◆ **What you have to do**
The records below are to be set down again exactly, with the pictures left out.

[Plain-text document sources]
################
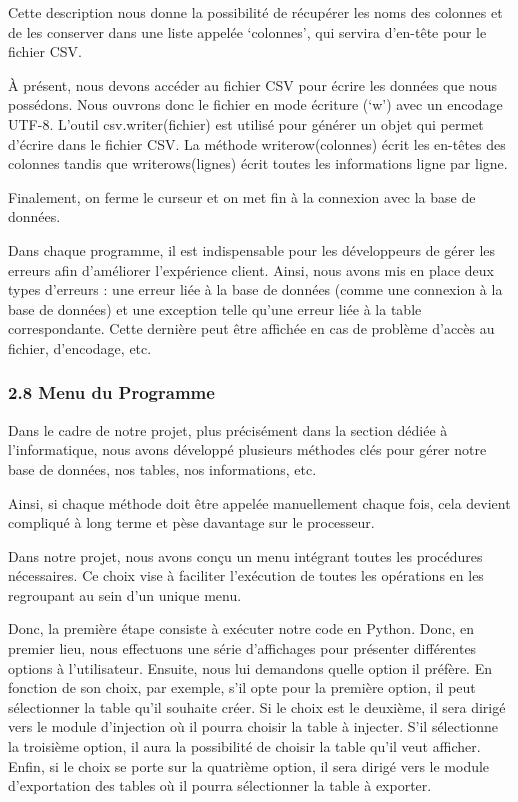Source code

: \documentclass[
]{article}
\begin{document}
Cette description nous donne la possibilité de récupérer les noms des
colonnes et de les conserver dans une liste appelée `colonnes', qui
servira d'en-tête pour le fichier CSV.

À présent, nous devons accéder au fichier CSV pour écrire les données
que nous possédons. Nous ouvrons donc le fichier en mode écriture (`w')
avec un encodage UTF-8. L'outil csv.writer(fichier) est utilisé pour
générer un objet qui permet d'écrire dans le fichier CSV. La méthode
writerow(colonnes) écrit les en-têtes des colonnes tandis que
writerows(lignes) écrit toutes les informations ligne par ligne.

Finalement, on ferme le curseur et on met fin à la connexion avec la
base de données.

Dans chaque programme, il est indispensable pour les développeurs de
gérer les erreurs afin d'améliorer l'expérience client. Ainsi, nous
avons mis en place deux types d'erreurs : une erreur liée à la base de
données (comme une connexion à la base de données) et une exception
telle qu'une erreur liée à la table correspondante. Cette dernière peut
être affichée en cas de problème d'accès au fichier, d'encodage, etc.

\subsubsection{2.8 Menu du Programme}\label{menu-du-programme}

Dans le cadre de notre projet, plus précisément dans la section dédiée à
l'informatique, nous avons développé plusieurs méthodes clés pour gérer
notre base de données, nos tables, nos informations, etc.

Ainsi, si chaque méthode doit être appelée manuellement chaque fois,
cela devient compliqué à long terme et pèse davantage sur le processeur.

Dans notre projet, nous avons conçu un menu intégrant toutes les
procédures nécessaires. Ce choix vise à faciliter l'exécution de toutes
les opérations en les regroupant au sein d'un unique menu.

Donc, la première étape consiste à exécuter notre code en Python. Donc,
en premier lieu, nous effectuons une série d'affichages pour présenter
différentes options à l'utilisateur. Ensuite, nous lui demandons quelle
option il préfère. En fonction de son choix, par exemple, s'il opte pour
la première option, il peut sélectionner la table qu'il souhaite créer.
Si le choix est le deuxième, il sera dirigé vers le module d'injection
où il pourra choisir la table à injecter. S'il sélectionne la troisième
option, il aura la possibilité de choisir la table qu'il veut afficher.
Enfin, si le choix se porte sur la quatrième option, il sera dirigé vers
le module d'exportation des tables où il pourra sélectionner la table à
exporter.
\end{document}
################
◆ **Exercise response**
Source code

: \documentclass[
]{article}
\begin{document}
Cette description nous donne la possibilité de récupérer les noms des
colonnes et de les conserver dans une liste appelée `colonnes', qui
servira d'en-tête pour le fichier CSV.

À présent, nous devons accéder au fichier CSV pour écrire les données
que nous possédons. Nous ouvrons donc le fichier en mode écriture (`w')
avec un encodage UTF-8. L'outil csv.writer(fichier) est utilisé pour
générer un objet qui permet d'écrire dans le fichier CSV. La méthode
writerow(colonnes) écrit les en-têtes des colonnes tandis que
writerows(lignes) écrit toutes les informations ligne par ligne.

Finalement, on ferme le curseur et on met fin à la connexion avec la
base de données.

Dans chaque programme, il est indispensable pour les développeurs de
gérer les erreurs afin d'améliorer l'expérience client. Ainsi, nous
avons mis en place deux types d'erreurs : une erreur liée à la base de
données (comme une connexion à la base de données) et une exception
telle qu'une erreur liée à la table correspondante. Cette dernière peut
être affichée en cas de problème d'accès au fichier, d'encodage, etc.

\subsubsection{2.8 Menu du Programme}\label{menu-du-programme}

Dans le cadre de notre projet, plus précisément dans la section dédiée à
l'informatique, nous avons développé plusieurs méthodes clés pour gérer
notre base de données, nos tables, nos informations, etc.

Ainsi, si chaque méthode doit être appelée manuellement chaque fois,
cela devient compliqué à long terme et pèse davantage sur le processeur.

Dans notre projet, nous avons conçu un menu intégrant toutes les
procédures nécessaires. Ce choix vise à faciliter l'exécution de toutes
les opérations en les regroupant au sein d'un unique menu.

Donc, la première étape consiste à exécuter notre code en Python. Donc,
en premier lieu, nous effectuons une série d'affichages pour présenter
différentes options à l'utilisateur. Ensuite, nous lui demandons quelle
option il préfère. En fonction de son choix, par exemple, s'il opte pour
la première option, il peut sélectionner la table qu'il souhaite créer.
Si le choix est le deuxième, il sera dirigé vers le module d'injection
où il pourra choisir la table à injecter. S'il sélectionne la troisième
option, il aura la possibilité de choisir la table qu'il veut afficher.
Enfin, si le choix se porte sur la quatrième option, il sera dirigé vers
le module d'exportation des tables où il pourra sélectionner la table à
exporter.
\end{document}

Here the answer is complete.